→ **Records supplied**:
----------
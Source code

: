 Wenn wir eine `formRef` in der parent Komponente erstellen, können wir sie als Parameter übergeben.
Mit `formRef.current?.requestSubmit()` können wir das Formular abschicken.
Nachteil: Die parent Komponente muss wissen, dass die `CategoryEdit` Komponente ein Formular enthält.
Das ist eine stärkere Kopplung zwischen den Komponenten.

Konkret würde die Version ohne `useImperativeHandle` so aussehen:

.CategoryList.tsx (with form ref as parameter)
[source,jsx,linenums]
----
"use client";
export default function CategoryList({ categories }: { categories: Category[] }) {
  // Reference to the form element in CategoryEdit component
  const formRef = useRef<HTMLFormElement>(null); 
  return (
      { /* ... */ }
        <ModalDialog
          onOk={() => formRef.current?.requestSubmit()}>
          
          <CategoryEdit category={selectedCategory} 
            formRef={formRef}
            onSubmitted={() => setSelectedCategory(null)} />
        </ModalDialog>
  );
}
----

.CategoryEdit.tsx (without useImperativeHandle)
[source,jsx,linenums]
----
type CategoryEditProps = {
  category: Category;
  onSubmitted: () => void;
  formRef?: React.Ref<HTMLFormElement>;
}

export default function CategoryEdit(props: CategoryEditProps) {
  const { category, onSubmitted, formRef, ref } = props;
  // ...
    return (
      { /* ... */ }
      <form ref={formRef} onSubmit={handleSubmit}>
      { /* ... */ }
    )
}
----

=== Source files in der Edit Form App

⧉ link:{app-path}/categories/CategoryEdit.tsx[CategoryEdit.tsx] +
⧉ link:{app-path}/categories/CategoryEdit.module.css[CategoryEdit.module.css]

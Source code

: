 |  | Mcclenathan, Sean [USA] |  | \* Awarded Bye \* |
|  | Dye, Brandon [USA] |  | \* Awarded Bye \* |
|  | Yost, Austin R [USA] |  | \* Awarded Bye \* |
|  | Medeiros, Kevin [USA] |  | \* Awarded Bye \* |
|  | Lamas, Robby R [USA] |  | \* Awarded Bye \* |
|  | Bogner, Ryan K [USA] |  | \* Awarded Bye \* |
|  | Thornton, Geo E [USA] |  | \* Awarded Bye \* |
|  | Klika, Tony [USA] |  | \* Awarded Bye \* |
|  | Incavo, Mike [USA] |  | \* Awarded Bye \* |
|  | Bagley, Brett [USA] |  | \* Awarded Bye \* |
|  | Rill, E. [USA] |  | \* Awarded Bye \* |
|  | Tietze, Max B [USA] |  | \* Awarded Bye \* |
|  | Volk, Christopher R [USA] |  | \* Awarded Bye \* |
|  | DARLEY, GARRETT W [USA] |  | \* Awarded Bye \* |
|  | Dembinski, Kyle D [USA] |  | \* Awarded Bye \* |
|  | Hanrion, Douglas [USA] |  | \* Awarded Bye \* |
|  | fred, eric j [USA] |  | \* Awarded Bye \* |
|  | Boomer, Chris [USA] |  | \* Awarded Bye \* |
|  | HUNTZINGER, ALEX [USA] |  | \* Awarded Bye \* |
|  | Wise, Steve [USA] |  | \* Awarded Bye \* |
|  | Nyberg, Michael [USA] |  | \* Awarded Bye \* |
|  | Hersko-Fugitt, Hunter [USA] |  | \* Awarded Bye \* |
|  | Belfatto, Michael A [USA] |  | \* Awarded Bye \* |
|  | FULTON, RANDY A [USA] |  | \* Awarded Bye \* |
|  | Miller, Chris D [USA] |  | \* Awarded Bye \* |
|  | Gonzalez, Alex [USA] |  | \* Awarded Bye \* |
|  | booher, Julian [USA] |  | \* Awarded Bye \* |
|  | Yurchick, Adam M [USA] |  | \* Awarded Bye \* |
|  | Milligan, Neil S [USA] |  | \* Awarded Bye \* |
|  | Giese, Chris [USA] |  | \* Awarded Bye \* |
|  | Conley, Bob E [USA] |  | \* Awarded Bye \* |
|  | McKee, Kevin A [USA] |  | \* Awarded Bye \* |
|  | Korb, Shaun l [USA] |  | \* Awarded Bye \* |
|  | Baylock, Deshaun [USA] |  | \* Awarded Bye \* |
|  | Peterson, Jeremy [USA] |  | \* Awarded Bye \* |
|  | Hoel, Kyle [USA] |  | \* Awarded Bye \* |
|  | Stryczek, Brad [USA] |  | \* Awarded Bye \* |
----------
→ **About this exercise**: All of the entries above need to be reproduced exactly.

→ **Answer to this exercise**:
Source code

: Wenn wir eine `formRef` in der parent Komponente erstellen, können wir sie als Parameter übergeben.
Mit `formRef.current?.requestSubmit()` können wir das Formular abschicken.
Nachteil: Die parent Komponente muss wissen, dass die `CategoryEdit` Komponente ein Formular enthält.
Das ist eine stärkere Kopplung zwischen den Komponenten.

Konkret würde die Version ohne `useImperativeHandle` so aussehen:

.CategoryList.tsx (with form ref as parameter)
[source,jsx,linenums]
----
"use client";
export default function CategoryList({ categories }: { categories: Category[] }) {
  // Reference to the form element in CategoryEdit component
  const formRef = useRef<HTMLFormElement>(null); 
  return (
      { /* ... */ }
        <ModalDialog
          onOk={() => formRef.current?.requestSubmit()}>
          
          <CategoryEdit category={selectedCategory} 
            formRef={formRef}
            onSubmitted={() => setSelectedCategory(null)} />
        </ModalDialog>
  );
}
----

.CategoryEdit.tsx (without useImperativeHandle)
[source,jsx,linenums]
----
type CategoryEditProps = {
  category: Category;
  onSubmitted: () => void;
  formRef?: React.Ref<HTMLFormElement>;
}

export default function CategoryEdit(props: CategoryEditProps) {
  const { category, onSubmitted, formRef, ref } = props;
  // ...
    return (
      { /* ... */ }
      <form ref={formRef} onSubmit={handleSubmit}>
      { /* ... */ }
    )
}
----

=== Source files in der Edit Form App

⧉ link:{app-path}/categories/CategoryEdit.tsx[CategoryEdit.tsx] +
⧉ link:{app-path}/categories/CategoryEdit.module.css[CategoryEdit.module.css]

Source code

: |  | Mcclenathan, Sean [USA] |  | \* Awarded Bye \* |
|  | Dye, Brandon [USA] |  | \* Awarded Bye \* |
|  | Yost, Austin R [USA] |  | \* Awarded Bye \* |
|  | Medeiros, Kevin [USA] |  | \* Awarded Bye \* |
|  | Lamas, Robby R [USA] |  | \* Awarded Bye \* |
|  | Bogner, Ryan K [USA] |  | \* Awarded Bye \* |
|  | Thornton, Geo E [USA] |  | \* Awarded Bye \* |
|  | Klika, Tony [USA] |  | \* Awarded Bye \* |
|  | Incavo, Mike [USA] |  | \* Awarded Bye \* |
|  | Bagley, Brett [USA] |  | \* Awarded Bye \* |
|  | Rill, E. [USA] |  | \* Awarded Bye \* |
|  | Tietze, Max B [USA] |  | \* Awarded Bye \* |
|  | Volk, Christopher R [USA] |  | \* Awarded Bye \* |
|  | DARLEY, GARRETT W [USA] |  | \* Awarded Bye \* |
|  | Dembinski, Kyle D [USA] |  | \* Awarded Bye \* |
|  | Hanrion, Douglas [USA] |  | \* Awarded Bye \* |
|  | fred, eric j [USA] |  | \* Awarded Bye \* |
|  | Boomer, Chris [USA] |  | \* Awarded Bye \* |
|  | HUNTZINGER, ALEX [USA] |  | \* Awarded Bye \* |
|  | Wise, Steve [USA] |  | \* Awarded Bye \* |
|  | Nyberg, Michael [USA] |  | \* Awarded Bye \* |
|  | Hersko-Fugitt, Hunter [USA] |  | \* Awarded Bye \* |
|  | Belfatto, Michael A [USA] |  | \* Awarded Bye \* |
|  | FULTON, RANDY A [USA] |  | \* Awarded Bye \* |
|  | Miller, Chris D [USA] |  | \* Awarded Bye \* |
|  | Gonzalez, Alex [USA] |  | \* Awarded Bye \* |
|  | booher, Julian [USA] |  | \* Awarded Bye \* |
|  | Yurchick, Adam M [USA] |  | \* Awarded Bye \* |
|  | Milligan, Neil S [USA] |  | \* Awarded Bye \* |
|  | Giese, Chris [USA] |  | \* Awarded Bye \* |
|  | Conley, Bob E [USA] |  | \* Awarded Bye \* |
|  | McKee, Kevin A [USA] |  | \* Awarded Bye \* |
|  | Korb, Shaun l [USA] |  | \* Awarded Bye \* |
|  | Baylock, Deshaun [USA] |  | \* Awarded Bye \* |
|  | Peterson, Jeremy [USA] |  | \* Awarded Bye \* |
|  | Hoel, Kyle [USA] |  | \* Awarded Bye \* |
|  | Stryczek, Brad [USA] |  | \* Awarded Bye \* |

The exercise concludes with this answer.